= Task requirements =
State only how many lines below include the string "ptid".
──────── Extracted information
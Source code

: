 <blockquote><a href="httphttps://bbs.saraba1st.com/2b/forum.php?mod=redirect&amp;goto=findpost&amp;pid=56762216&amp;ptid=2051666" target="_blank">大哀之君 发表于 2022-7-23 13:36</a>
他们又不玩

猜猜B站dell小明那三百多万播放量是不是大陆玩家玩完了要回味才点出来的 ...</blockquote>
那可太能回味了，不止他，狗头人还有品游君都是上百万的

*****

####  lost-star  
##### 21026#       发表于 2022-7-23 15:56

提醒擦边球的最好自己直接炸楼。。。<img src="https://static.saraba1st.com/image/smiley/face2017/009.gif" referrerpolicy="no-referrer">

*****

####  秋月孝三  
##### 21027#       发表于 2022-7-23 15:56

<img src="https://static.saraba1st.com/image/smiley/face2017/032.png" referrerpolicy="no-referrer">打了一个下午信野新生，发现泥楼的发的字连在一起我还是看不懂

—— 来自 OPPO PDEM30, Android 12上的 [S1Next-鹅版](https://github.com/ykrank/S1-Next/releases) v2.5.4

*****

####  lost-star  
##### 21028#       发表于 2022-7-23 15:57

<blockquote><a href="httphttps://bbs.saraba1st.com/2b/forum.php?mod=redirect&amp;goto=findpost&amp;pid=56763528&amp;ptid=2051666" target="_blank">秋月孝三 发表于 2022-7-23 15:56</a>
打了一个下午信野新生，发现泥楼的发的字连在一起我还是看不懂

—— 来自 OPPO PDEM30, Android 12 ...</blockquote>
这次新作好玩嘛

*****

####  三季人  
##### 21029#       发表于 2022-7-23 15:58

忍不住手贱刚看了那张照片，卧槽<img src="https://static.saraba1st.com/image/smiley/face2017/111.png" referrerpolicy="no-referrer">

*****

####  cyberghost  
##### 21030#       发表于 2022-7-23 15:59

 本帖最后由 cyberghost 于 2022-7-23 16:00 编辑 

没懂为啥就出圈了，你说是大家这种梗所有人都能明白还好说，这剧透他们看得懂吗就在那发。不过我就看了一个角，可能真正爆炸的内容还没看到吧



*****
────────────────
──────── Extracted information
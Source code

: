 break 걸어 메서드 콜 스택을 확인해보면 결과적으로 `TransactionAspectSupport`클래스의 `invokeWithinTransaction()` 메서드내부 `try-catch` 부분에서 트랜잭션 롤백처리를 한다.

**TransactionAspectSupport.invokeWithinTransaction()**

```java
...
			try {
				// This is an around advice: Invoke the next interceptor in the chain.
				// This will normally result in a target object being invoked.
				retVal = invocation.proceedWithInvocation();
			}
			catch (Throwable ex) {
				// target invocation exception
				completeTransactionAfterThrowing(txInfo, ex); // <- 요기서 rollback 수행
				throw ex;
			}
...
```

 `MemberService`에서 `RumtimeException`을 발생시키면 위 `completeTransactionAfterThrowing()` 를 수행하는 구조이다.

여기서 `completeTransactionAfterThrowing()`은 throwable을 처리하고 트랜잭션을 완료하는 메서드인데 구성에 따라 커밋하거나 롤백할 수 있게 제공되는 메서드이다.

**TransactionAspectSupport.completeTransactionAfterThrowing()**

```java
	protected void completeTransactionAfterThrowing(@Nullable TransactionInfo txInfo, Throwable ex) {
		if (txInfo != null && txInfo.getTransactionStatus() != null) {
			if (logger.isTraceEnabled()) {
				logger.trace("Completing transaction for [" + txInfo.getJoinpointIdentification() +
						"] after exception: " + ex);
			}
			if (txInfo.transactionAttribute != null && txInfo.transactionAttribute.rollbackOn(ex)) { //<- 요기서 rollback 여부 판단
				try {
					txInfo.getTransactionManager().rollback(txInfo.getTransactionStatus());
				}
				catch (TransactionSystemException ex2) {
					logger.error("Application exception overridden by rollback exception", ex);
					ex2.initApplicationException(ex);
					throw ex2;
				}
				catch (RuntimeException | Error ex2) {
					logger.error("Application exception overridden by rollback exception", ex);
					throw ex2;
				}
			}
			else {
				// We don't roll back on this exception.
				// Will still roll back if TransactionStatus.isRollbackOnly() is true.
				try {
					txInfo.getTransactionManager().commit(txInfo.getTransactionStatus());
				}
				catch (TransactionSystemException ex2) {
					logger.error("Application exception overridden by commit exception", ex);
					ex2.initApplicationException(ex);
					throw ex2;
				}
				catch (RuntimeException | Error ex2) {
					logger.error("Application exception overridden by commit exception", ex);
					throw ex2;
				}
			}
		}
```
────────────────
──────── Extracted information
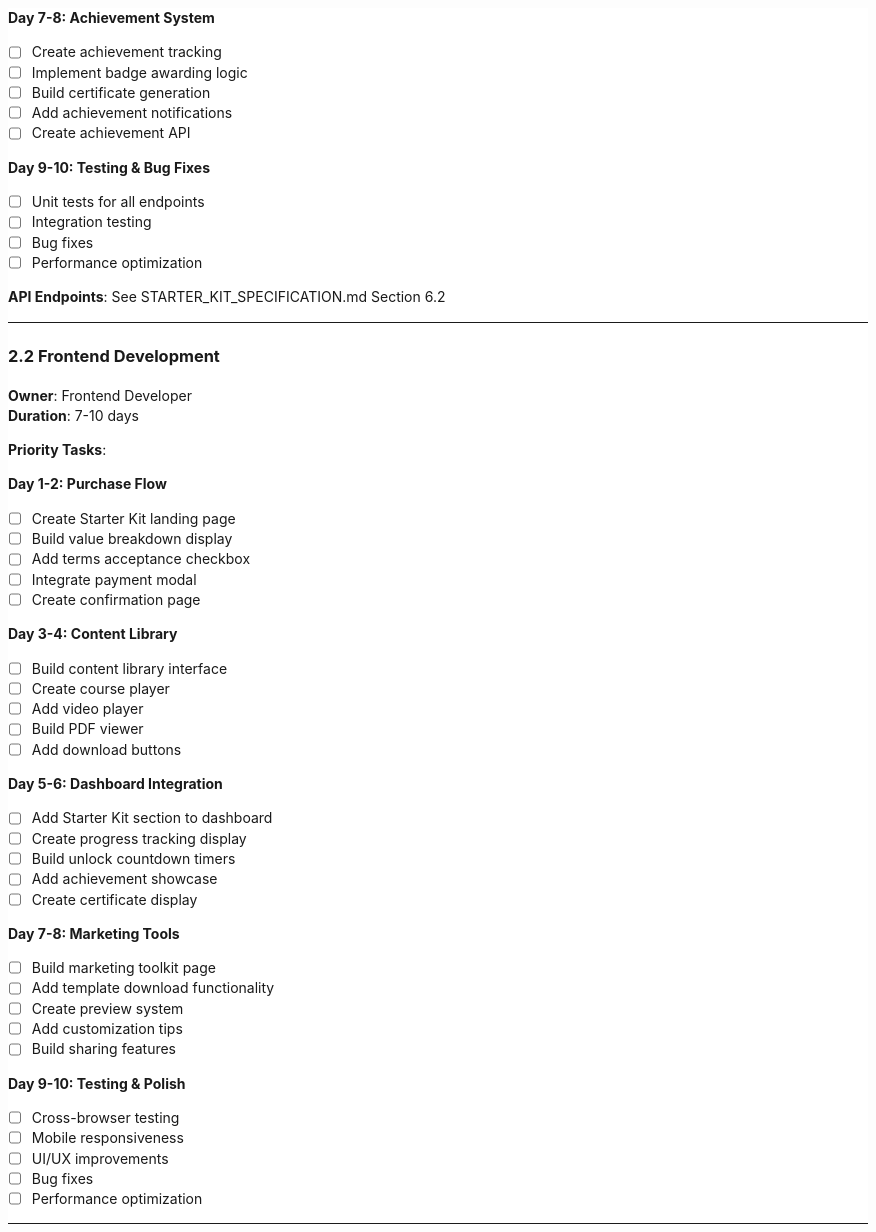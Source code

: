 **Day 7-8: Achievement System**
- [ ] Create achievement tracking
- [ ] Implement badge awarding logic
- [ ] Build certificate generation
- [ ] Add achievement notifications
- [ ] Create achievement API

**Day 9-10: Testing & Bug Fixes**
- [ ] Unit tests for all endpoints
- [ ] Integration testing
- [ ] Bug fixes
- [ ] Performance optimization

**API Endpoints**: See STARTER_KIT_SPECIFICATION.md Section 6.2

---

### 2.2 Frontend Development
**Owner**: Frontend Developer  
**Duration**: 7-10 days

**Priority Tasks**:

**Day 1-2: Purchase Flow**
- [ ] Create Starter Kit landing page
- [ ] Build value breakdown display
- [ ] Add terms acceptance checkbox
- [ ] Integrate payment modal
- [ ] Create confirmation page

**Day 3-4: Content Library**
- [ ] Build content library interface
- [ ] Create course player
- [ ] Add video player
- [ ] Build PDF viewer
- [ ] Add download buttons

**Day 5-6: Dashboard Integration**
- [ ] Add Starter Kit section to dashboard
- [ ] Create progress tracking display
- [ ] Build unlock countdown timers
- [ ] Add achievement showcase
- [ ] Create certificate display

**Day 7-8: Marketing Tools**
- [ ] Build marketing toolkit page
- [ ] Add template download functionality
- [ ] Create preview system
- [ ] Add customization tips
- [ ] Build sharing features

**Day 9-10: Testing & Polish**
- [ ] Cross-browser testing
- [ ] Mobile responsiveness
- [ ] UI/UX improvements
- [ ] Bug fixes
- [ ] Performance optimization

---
────────────────
= Answer for this exercise =
2